В общем, ему опять выразили доверие, и он, хотя и не без труда, стал втягиваться в работу, делать то, что подготовил для Ярославля еще в Москве. И вот, едва всё начало раскручиваться, колесо, хоть и со скрипом, пошло, завертелось, – в частности, Берг наконец жил у Веры, – Клейман, на этот раз уже мертвый, снова перегородил ему дорогу. Неожиданно Ерошкин узнал, что он – единственный душеприказчик покойного, и теперь только от него, Ерошкина, зависит, дать ли тому, что осталось от Клеймана, ход или бросить в печку, раз и навсегда забыть. Наверное, сам Клейман вряд ли бы назначил его своим наследником, но спрашивать уже было некого, и Ерошкин признался себе, что этому рад. Он начал разбирать архив Воркутинского лагеря и даже не заметил, как увлекся.
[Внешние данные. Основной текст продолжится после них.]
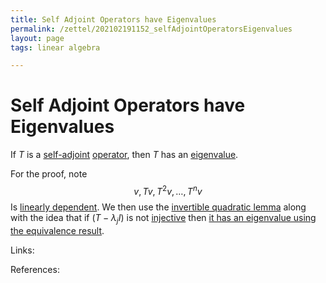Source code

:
 ```yaml
---
title: Self Adjoint Operators have Eigenvalues
permalink: /zettel/202102191152_selfAdjointOperatorsEigenvalues
layout: page
tags: linear algebra

---
```

# Self Adjoint Operators have Eigenvalues

If $T$ is a [self-adjoint](202102162040_selfAdjointOperator) [operator](202102082104_operatorDefinition), then $T$ has an
[eigenvalue](202102120912_eigenvalueDefinition).

For the proof, note
$$
v, Tv, T^2 v, \ldots, T^n v
$$
Is [linearly dependent](202102062038_linearlyDependentDefinition). We then use the [invertible quadratic lemma](202102191145_invertibleQuadraticLemma) 
along with the idea that if $(T - \lambda_j I)$ is not [injective](202102071749_injectiveDefinition) then [it has an eigenvalue using the equivalence result](202102120920_equivalencesEigenvalue). 

Links: 

References: 

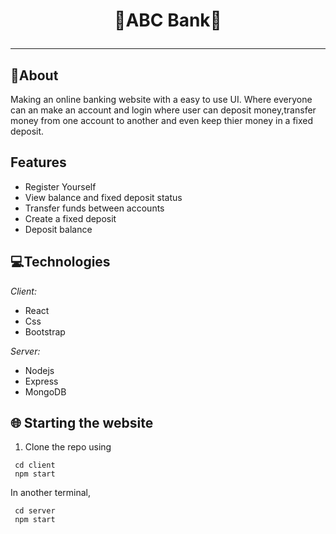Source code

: <p>
<h1 align = "center" > <strong>🏦ABC Bank🏦 </strong> <br>
 <hr>
</p>

## 📝About
Making an online banking website with a easy to use UI. Where everyone can an make an account and login where user can deposit money,transfer money from one account to another and even keep thier money in a fixed deposit.

## Features
 
 - Register Yourself
 - View balance and fixed deposit status
 - Transfer funds between accounts
 - Create a fixed deposit
 - Deposit balance

## 💻Technologies

*Client:* 
 - React 
 - Css 
 - Bootstrap

*Server:* 
 - Nodejs 
 - Express 
 - MongoDB


 
## 🌐 Starting the website
1. Clone the repo using 
 ```
  cd client
  npm start
 ```
 In another terminal,
 ```
  cd server
  npm start
```


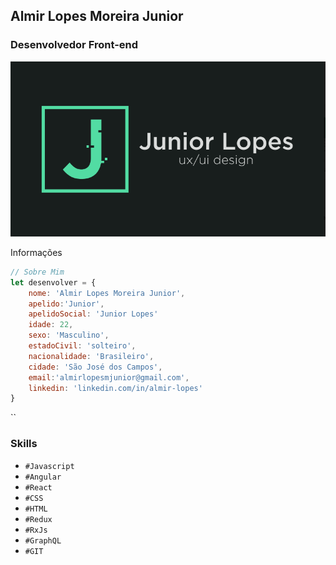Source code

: ## Almir Lopes Moreira Junior
### Desenvolvedor Front-end

![Node](https://github.com/juniorlopes001/avaliacao-github-almir/blob/master/imagem.png)

Informações
```javascript
// Sobre Mim
let desenvolver = {
    nome: 'Almir Lopes Moreira Junior',
    apelido:'Junior',
    apelidoSocial: 'Junior Lopes'
    idade: 22,
    sexo: 'Masculino',
    estadoCivil: 'solteiro',
    nacionalidade: 'Brasileiro',
    cidade: 'São José dos Campos',
    email:'almirlopesmjunior@gmail.com',
    linkedin: 'linkedin.com/in/almir-lopes'
}
```
``

### Skills

- `#Javascript`
- `#Angular`
- `#React`
- `#CSS`
- `#HTML`
- `#Redux`
- `#RxJs`
- `#GraphQL`
- `#GIT`

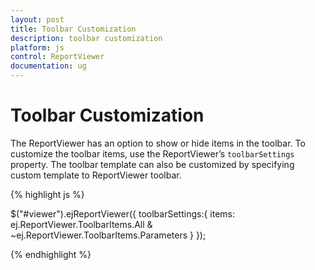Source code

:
```yaml
---
layout: post
title: Toolbar Customization
description: toolbar customization
platform: js
control: ReportViewer
documentation: ug
---
```


# Toolbar Customization

The ReportViewer has an option to show or hide items in the toolbar. To customize the toolbar items, use the ReportViewer’s `toolbarSettings` property. The toolbar template can also be customized by specifying custom template to ReportViewer toolbar.

{% highlight js %}

$("#viewer").ejReportViewer({
    toolbarSettings:{
        items: ej.ReportViewer.ToolbarItems.All & ~ej.ReportViewer.ToolbarItems.Parameters
    }
});

{% endhighlight %}



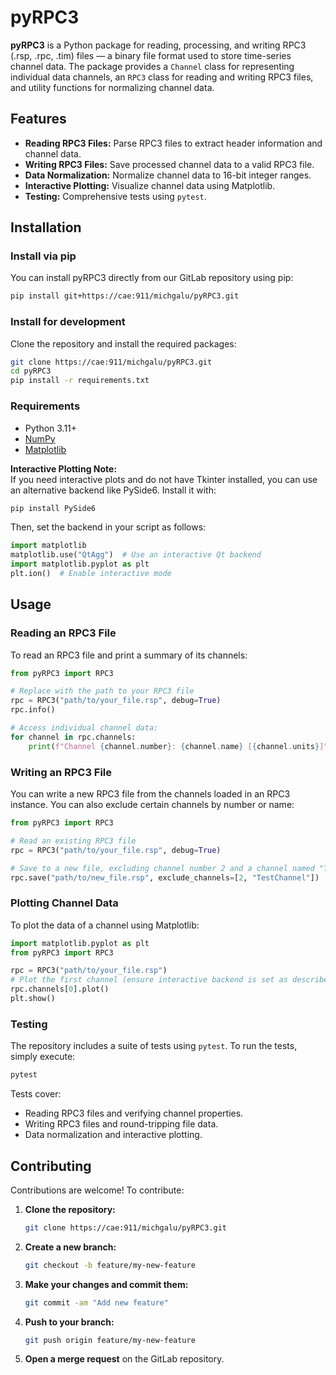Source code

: # pyRPC3

**pyRPC3** is a Python package for reading, processing, and writing RPC3 (.rsp, .rpc, .tim) files — a binary file format used to store time-series channel data. The package provides a `Channel` class for representing individual data channels, an `RPC3` class for reading and writing RPC3 files, and utility functions for normalizing channel data.

## Features

- **Reading RPC3 Files:** Parse RPC3 files to extract header information and channel data.
- **Writing RPC3 Files:** Save processed channel data to a valid RPC3 file.
- **Data Normalization:** Normalize channel data to 16-bit integer ranges.
- **Interactive Plotting:** Visualize channel data using Matplotlib.
- **Testing:** Comprehensive tests using `pytest`.

## Installation


### Install via pip

You can install pyRPC3 directly from our GitLab repository using pip:

```bash
pip install git+https://cae:911/michgalu/pyRPC3.git
```

### Install for development

Clone the repository and install the required packages:

```bash
git clone https://cae:911/michgalu/pyRPC3.git
cd pyRPC3
pip install -r requirements.txt
```

### Requirements

- Python 3.11+
- [NumPy](https://numpy.org/)
- [Matplotlib](https://matplotlib.org/)

**Interactive Plotting Note:**  
If you need interactive plots and do not have Tkinter installed, you can use an alternative backend like PySide6. Install it with:

```bash
pip install PySide6
```

Then, set the backend in your script as follows:

```python
import matplotlib
matplotlib.use("QtAgg")  # Use an interactive Qt backend
import matplotlib.pyplot as plt
plt.ion()  # Enable interactive mode
```

## Usage

### Reading an RPC3 File

To read an RPC3 file and print a summary of its channels:

```python
from pyRPC3 import RPC3

# Replace with the path to your RPC3 file
rpc = RPC3("path/to/your_file.rsp", debug=True)
rpc.info()

# Access individual channel data:
for channel in rpc.channels:
    print(f"Channel {channel.number}: {channel.name} [{channel.units}]")
```

### Writing an RPC3 File

You can write a new RPC3 file from the channels loaded in an RPC3 instance. You can also exclude certain channels by number or name:

```python
from pyRPC3 import RPC3

# Read an existing RPC3 file
rpc = RPC3("path/to/your_file.rsp", debug=True)

# Save to a new file, excluding channel number 2 and a channel named "TestChannel"
rpc.save("path/to/new_file.rsp", exclude_channels=[2, "TestChannel"])
```

### Plotting Channel Data

To plot the data of a channel using Matplotlib:

```python
import matplotlib.pyplot as plt
from pyRPC3 import RPC3

rpc = RPC3("path/to/your_file.rsp")
# Plot the first channel (ensure interactive backend is set as described above)
rpc.channels[0].plot()
plt.show()
```

### Testing

The repository includes a suite of tests using `pytest`. To run the tests, simply execute:

```bash
pytest
```

Tests cover:
- Reading RPC3 files and verifying channel properties.
- Writing RPC3 files and round-tripping file data.
- Data normalization and interactive plotting.

## Contributing

Contributions are welcome! To contribute:

1. **Clone the repository:**

   ```bash
   git clone https://cae:911/michgalu/pyRPC3.git
   ```

2. **Create a new branch:**

   ```bash
   git checkout -b feature/my-new-feature
   ```

3. **Make your changes and commit them:**

   ```bash
   git commit -am "Add new feature"
   ```

4. **Push to your branch:**

   ```bash
   git push origin feature/my-new-feature
   ```

5. **Open a merge request** on the GitLab repository.


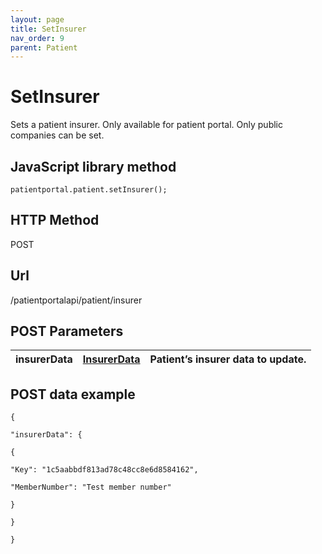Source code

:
 ```yaml
---
layout: page
title: SetInsurer
nav_order: 9
parent: Patient
---
```


# SetInsurerSets a patient insurer. Only available for patient portal. Only public companies can be set.## JavaScript library method```patientportal.patient.setInsurer();```## HTTP MethodPOST## ****Url****/patientportalapi/patient/insurer## POST Parameters| insurerData | [InsurerData](#_InsurerData) | Patient’s insurer data to update. || --- | --- | --- |## POST data example```{"insurerData": {{"Key": "1c5aabbdf813ad78c48cc8e6d8584162","MemberNumber": "Test member number"}}}```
Он читал день за днем, снова как будто забыв, что он начальник управления НКВД по Ярославской области. С явным раздражением не больше часа в день тратил на то, что без его подписи или резолюции не могло двигаться дальше, а остальное время читал. Ровно две недели лагерной жизни за сутки. Во всем этом было, конечно, немало сходства с августом сорок первого: как и тогда, на всех фронтах наседали, давили немцы, и казалось, что нашим из-под них уже не выбраться. Клейман был его настолько сильнее, тяжелее, что не давал продохнуть. И Берга – единственного союзника Ерошкина – тоже не было рядом. И всё же на этот раз Ерошкин стоял лучше. Он знал, что, идя так – две недели клеймановской жизни в один день, – он уже через месяц будет на свободе. Через месяц Клейман должен был умереть, и Ерошкин был уверен, что сил продержаться это время у него хватит.
Наверное, это было самым важным, что Клейман уходил, потому что теперь, когда Ерошкин читал его бумаги, в нем не было ни страха, ни истерики. Как и раньше, он сознавал, насколько мощно работал Клейман, сколько сумел сделать за год жизни в своей воркутинской дыре, и все-таки, обдумывая то, что от Клеймана осталось, не мог отрешиться от ощущения, что сейчас и то малое, что он сам сделал здесь, в Ярославле, и тот огромный, блестяще разработанный процесс, который с начала и до конца подготовил под Воркутой Клейман, – всё это разом и равно стало никому не нужно. Клейман, поначалу вслед за ним и Ерошкин, связывал это с войной, с тем, что она, как и многое другое, отодвинула дело Веры на второй план; но спустя месяц, когда всё, что он нашел в воркутинских бумагах, само собой распределилось и улеглось по полочкам, Ерошкин понял, что одной войной тут не обойдешься.